Newcastle is an Eastside city in King County, Washington, United States. The population was 10,380 at the 2010 census and an estimated 12,292 in 2019.

Although Newcastle was not incorporated until 1994, it has been an important settlement and town since the late 19th century and played a major role in the development of Seattle and the surrounding region. Newcastle was one of the region's first coal mining areas and its railroad link to Seattle was the first in King County. Timber also played a role in the early history of Newcastle. Coal delivered by rail from Newcastle's mines to Seattle fueled the growth of the Port of Seattle and attracted railroads, most notably the Great Northern Railway.

The Newcastle coal mine began producing coal by the 1870s. More than 13 million tons of coal had been extracted by the time the mine closed in 1963. The history of Newcastle's coal mining industry and the legacy of the mines' many Chinese laborers are memorialized in place names such as Coal Creek, Coal Creek Parkway, and the Coal Creek and China Creek golf courses.

Based on per capita income, Newcastle ranks 11th of 522 areas in the state of Washington to be ranked. In CNN Money's 2011 rankings of best places to live in the United States, Newcastle was in the top 20, along with nearby Sammamish. It ranked 17th in Newsweek's 2009 rankings of best places to live in the United States.

History

Coal was discovered along Coal Creek in 1863 by surveyors Philip H. Lewis and Edwin Richardson, who had been working in the area for the General Land Office. Newcastle was named for the idiom "Coals to Newcastle" by a party of coal surveyors in 1869 according to F. H. Whitworth, who was part of the party. One of them suggested the name "New Castle" which was subsequently adopted by all parties of interest. The idiom itself refers to the English city of Newcastle upon Tyne.
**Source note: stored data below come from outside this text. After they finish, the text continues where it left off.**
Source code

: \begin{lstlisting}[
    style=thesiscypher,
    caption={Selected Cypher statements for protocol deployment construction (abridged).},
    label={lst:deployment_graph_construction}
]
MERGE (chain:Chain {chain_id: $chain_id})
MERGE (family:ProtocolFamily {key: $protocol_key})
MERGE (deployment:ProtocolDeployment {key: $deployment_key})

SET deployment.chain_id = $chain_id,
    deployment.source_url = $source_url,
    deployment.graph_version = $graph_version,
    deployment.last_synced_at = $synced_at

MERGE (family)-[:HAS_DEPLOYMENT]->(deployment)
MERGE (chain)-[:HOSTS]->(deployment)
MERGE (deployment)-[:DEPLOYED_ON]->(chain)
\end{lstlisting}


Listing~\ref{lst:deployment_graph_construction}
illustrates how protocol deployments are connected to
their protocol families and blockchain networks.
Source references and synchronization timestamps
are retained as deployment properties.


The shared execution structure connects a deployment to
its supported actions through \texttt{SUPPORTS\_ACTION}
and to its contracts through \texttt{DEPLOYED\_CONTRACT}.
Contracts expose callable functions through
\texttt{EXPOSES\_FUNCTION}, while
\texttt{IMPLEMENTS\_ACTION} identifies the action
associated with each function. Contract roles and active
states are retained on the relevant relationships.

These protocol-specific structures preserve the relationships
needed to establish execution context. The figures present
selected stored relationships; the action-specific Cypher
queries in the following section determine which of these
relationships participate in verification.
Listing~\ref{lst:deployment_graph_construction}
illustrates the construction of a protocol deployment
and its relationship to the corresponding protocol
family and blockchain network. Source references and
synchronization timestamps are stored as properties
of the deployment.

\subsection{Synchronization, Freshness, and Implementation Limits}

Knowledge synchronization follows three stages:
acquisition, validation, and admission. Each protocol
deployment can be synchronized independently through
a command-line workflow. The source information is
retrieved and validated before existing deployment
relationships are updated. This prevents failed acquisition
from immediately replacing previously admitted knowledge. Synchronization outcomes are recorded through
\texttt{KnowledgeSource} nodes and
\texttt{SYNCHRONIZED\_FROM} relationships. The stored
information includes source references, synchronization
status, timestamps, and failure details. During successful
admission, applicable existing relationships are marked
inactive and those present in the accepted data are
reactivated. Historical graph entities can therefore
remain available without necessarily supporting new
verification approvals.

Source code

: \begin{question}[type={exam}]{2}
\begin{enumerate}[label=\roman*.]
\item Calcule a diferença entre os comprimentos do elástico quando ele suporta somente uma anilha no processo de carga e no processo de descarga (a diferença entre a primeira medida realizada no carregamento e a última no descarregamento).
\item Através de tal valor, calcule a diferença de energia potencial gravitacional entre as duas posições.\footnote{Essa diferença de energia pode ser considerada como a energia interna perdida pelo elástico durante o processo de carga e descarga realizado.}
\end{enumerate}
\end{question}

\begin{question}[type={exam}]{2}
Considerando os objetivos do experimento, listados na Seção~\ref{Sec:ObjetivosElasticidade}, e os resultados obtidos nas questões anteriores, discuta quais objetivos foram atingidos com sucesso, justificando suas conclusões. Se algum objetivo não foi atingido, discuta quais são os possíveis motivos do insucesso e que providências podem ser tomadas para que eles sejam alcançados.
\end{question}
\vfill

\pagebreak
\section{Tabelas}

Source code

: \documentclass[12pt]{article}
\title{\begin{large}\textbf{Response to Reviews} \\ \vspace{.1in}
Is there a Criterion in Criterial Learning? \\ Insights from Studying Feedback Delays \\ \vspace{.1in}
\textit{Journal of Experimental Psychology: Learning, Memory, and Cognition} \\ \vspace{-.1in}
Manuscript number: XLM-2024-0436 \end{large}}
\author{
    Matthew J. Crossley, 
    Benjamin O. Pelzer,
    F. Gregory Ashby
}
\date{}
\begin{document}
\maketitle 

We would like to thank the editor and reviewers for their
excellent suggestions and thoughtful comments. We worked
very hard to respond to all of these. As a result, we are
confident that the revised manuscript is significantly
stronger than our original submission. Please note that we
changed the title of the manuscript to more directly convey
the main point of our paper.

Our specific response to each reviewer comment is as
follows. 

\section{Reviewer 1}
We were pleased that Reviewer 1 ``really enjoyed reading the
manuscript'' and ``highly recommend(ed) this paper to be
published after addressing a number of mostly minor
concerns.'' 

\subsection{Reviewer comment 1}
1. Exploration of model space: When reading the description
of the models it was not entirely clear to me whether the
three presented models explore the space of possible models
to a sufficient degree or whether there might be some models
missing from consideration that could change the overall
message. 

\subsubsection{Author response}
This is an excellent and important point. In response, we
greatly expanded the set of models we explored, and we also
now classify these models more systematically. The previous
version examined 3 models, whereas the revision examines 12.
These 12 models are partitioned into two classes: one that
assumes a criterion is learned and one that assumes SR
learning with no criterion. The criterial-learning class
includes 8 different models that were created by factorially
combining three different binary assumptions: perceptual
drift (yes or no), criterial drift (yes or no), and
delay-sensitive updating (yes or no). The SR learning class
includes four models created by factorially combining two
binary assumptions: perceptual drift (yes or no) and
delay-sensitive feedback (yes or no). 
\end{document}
Newcastle (originally spelled "New Castle") as a village was properly established by the 1870s, though the official date given for the founding of the town is 1869, as seen on the seal for the City of Newcastle. By 1872, 75–100 tons of coal per day were being produced at Newcastle. About 60 men worked at the mines. The Seattle and Walla Walla Railroad, the first railroad in King County, reached Newcastle from Seattle in 1878. Coal mining ended in 1963.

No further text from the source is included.